2025-10-06: like i'm nineteen again

tomorrow i'm taking the day off work to take the car in for an oil change and get the winter tires on. doing a lot of driving later in the week, and won't have time to get the tires re-torqued, so my plan is to head east out of the city and keep driving. i used to do something like this when i was younger, 18, 19, just after i got my license: i'd drive into the night and turn back when i felt like it or when i felt the gas was getting low. there was a feeling of freedom in this. i wasn't going anywhere except in that moment. i was broke but i had this.

i need to put 100km or so on the car before i go to get re-torqued, so my plan is to just head outside the city, get on the highway, keep going. find some small towns, stop (unusual for me: my partner is like my dad: point A to point B, no stopping: but this is my trip, and i'm like my mum, who likes to stop and look at things). take some pictures. buy a coke or something. keep going.

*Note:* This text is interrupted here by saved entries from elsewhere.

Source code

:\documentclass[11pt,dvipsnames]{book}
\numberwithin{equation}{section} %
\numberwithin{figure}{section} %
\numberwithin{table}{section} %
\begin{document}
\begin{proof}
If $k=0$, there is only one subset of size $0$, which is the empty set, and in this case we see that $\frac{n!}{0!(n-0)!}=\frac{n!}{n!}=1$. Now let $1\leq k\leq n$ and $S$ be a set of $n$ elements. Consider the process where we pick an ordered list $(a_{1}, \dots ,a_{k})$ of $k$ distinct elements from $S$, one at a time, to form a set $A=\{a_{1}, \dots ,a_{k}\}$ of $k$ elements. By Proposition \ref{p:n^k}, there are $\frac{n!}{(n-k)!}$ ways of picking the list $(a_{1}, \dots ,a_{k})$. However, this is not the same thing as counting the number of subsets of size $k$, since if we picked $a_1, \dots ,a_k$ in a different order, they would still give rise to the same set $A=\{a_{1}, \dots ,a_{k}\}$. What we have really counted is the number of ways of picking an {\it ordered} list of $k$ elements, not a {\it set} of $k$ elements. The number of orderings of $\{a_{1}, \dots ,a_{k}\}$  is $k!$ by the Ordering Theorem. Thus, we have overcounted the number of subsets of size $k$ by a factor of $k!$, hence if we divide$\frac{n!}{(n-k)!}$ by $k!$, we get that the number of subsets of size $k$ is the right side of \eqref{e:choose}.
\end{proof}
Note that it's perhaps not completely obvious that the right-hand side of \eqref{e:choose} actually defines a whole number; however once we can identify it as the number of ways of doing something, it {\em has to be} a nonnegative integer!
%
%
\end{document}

unironically this doesn't feel like an imposition but instead strangely exciting, the knowledge that i'm driving with no fixed destination, that it's not costing me anything but a bit of gas. get back, get the tires re-torqued, come home. let the dogs out, play a bit of fiddle and guitar.

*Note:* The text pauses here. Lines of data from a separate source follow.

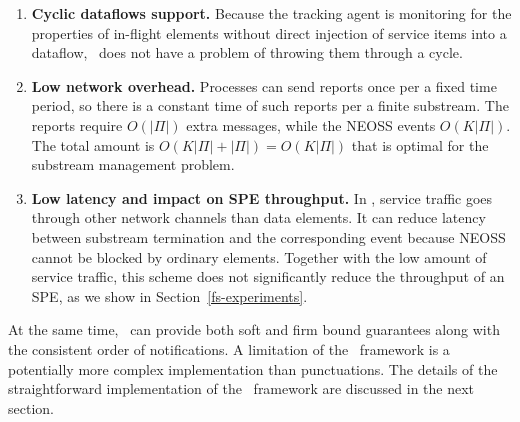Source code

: \begin{enumerate}
    \item {\bf Cyclic dataflows support.} Because the tracking agent is monitoring for the properties of in-flight elements without direct injection of service items into a dataflow, \tracker\ does not have a problem of throwing them through a cycle.
    \item {\bf Low network overhead.} Processes can send reports once per a fixed time period, so there is a constant time of such reports per a finite substream. The reports require $O(|\Pi|)$ extra messages, while the NEOSS events $O(K|\Pi|)$. The total amount is $O(K|\Pi| + |\Pi|) = O(K|\Pi|)$ that is optimal for the substream management problem. 
    \item {\bf Low latency and impact on SPE throughput.} In \tracker, service traffic goes through other network channels than data elements. It can reduce latency between substream termination and the corresponding event because NEOSS cannot be blocked by ordinary elements. Together with the low amount of service traffic, this scheme does not significantly reduce the throughput of an SPE, as we show in Section~\ref{fs-experiments}.
\end{enumerate}

At the same time, \tracker\ can provide both soft and firm bound guarantees along with the consistent order of notifications. A limitation of the \tracker\ framework is a potentially more complex implementation than punctuations. The details of the straightforward implementation of the \tracker\ framework are discussed in the next section.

when i was 19 i'd drive and think about the places i'd rather be instead: driving across the states, driving out east to visit my online friends. any one of a dozen scenarios that'd never come to pass. in retrospect, i met up with the wrong online friends, never met up again with the ones who treated me right. the tyranny of hindsight. time to think about that tomorrow as the horizon meets the sky.